Tuesday, April 11, 2006

60-something

it's officially that point in the semester when i no longer look forward to going to bed; instead of the gift of sleep, those hours just represent a huge block of time when i am not getting anything done.

i actually wake up feeling GUILTY.

Sunday, April 09, 2006

x-rays from hell

On AIDS, art, the everyday, and the collision of public and private, David Wojnarowicz:

"To make the private into something public is an action that has terrific repercussions in the pre-invented world. The government has the job of maintaining the day to day illusion of the ONE TRIBE NATION. Each public disclosure of a private reality becomes something of a magnet that can attract others with a similar frame of reference; thus each public disclosure of a fragment of private reality serves as a dismantling tool against the illusion of ONE TRIBE NATION; it lifts the curtains for a brief peek and reveals the possible existence of literally millions of tribe, the term GENERAL PUBLIC disintegrates. If GENERAL PUBLIC disintegrates, what happens next is the possibility of an X-RAY OF CIVILIZATION, an examination of its foundations. To turn our private grief at the loss of friends, family, lovers and strangers into something public would serve as another powerful dismantling tool. It would dispel the notion that this virus has a sexual orientation or the notion that the government and medical community has done very much to ease the spread or advance,ment of this disease."

Tuesday, April 04, 2006

we're here, we're Ruddys, get used to it

In Samuel Delaney's _Times Square Red, Times Square Blue_, the author describes a bar in Times Square called "Ruddy's." A jazz bar in its current incarnation, Ruddy's had, as of 1997, begun attracting a more "upscale" clientele.
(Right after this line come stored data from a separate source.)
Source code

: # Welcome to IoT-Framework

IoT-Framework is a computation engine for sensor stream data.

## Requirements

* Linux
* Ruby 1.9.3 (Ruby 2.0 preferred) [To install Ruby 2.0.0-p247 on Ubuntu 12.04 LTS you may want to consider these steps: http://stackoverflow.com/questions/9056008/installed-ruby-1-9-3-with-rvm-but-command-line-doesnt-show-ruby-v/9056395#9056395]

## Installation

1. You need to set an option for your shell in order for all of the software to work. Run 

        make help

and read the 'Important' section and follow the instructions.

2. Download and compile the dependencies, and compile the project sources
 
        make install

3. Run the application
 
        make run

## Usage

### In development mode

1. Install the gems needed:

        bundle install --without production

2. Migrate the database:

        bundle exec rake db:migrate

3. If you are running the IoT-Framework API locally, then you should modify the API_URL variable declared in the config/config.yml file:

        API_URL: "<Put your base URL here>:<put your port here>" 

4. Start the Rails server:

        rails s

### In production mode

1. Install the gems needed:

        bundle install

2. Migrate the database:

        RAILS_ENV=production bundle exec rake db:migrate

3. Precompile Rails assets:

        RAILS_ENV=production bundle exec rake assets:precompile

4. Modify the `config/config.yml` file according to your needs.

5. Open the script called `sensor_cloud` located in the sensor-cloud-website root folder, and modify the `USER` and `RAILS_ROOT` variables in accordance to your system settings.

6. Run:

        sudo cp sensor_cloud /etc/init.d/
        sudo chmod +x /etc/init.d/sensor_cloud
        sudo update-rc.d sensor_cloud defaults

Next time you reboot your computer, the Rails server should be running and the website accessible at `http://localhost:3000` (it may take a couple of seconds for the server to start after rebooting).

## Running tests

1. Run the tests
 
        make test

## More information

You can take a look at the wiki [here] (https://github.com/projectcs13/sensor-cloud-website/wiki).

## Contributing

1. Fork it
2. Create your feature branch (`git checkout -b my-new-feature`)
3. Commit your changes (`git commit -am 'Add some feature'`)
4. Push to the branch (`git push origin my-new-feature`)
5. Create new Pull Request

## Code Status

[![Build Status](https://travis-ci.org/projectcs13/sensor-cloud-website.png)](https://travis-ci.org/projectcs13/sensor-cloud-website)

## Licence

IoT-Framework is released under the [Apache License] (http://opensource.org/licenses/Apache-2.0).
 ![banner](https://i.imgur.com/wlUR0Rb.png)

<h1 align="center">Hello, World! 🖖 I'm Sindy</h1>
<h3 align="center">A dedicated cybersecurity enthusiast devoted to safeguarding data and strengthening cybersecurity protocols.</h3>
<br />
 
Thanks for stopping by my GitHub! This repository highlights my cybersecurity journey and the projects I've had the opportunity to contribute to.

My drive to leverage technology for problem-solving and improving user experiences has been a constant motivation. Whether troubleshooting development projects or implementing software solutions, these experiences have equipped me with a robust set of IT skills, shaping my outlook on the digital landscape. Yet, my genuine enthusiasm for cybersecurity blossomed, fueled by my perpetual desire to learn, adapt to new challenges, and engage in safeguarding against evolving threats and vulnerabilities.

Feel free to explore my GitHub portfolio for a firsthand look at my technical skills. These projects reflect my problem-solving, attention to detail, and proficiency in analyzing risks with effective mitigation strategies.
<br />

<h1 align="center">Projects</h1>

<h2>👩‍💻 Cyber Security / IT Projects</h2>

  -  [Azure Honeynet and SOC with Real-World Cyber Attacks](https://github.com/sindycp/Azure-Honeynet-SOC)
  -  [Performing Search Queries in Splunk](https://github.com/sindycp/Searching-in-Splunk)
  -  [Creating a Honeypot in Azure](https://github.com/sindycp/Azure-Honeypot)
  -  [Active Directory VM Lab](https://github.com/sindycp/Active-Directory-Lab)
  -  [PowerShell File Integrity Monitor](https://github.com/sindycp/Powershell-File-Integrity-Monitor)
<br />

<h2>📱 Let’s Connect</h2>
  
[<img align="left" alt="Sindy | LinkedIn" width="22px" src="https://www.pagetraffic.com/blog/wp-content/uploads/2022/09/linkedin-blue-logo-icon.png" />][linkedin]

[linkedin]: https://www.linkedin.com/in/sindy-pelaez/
Although Delany doesn't name Ruddy's as specifically a "gay" bar, I like to think that, like Ruddys themselves, it's an ally.

And I should mention here that the bar is probably named for the REAL Ruddys, i.e., those who are Irish, as opposed to the Russian Ruddys, who used to be Rudovskys, and of whom I am one.

Still, had I known of the existence of this bar, you better believe I would have been in there demanding my free drink.

There is, also, a part of me that wishes that Ruddy's WAS a gay bar, a fact that I could, if I were so inclined, leverage against my more conservative relatives for, like, eternity. And I would probably have enjoyed that free drink even more.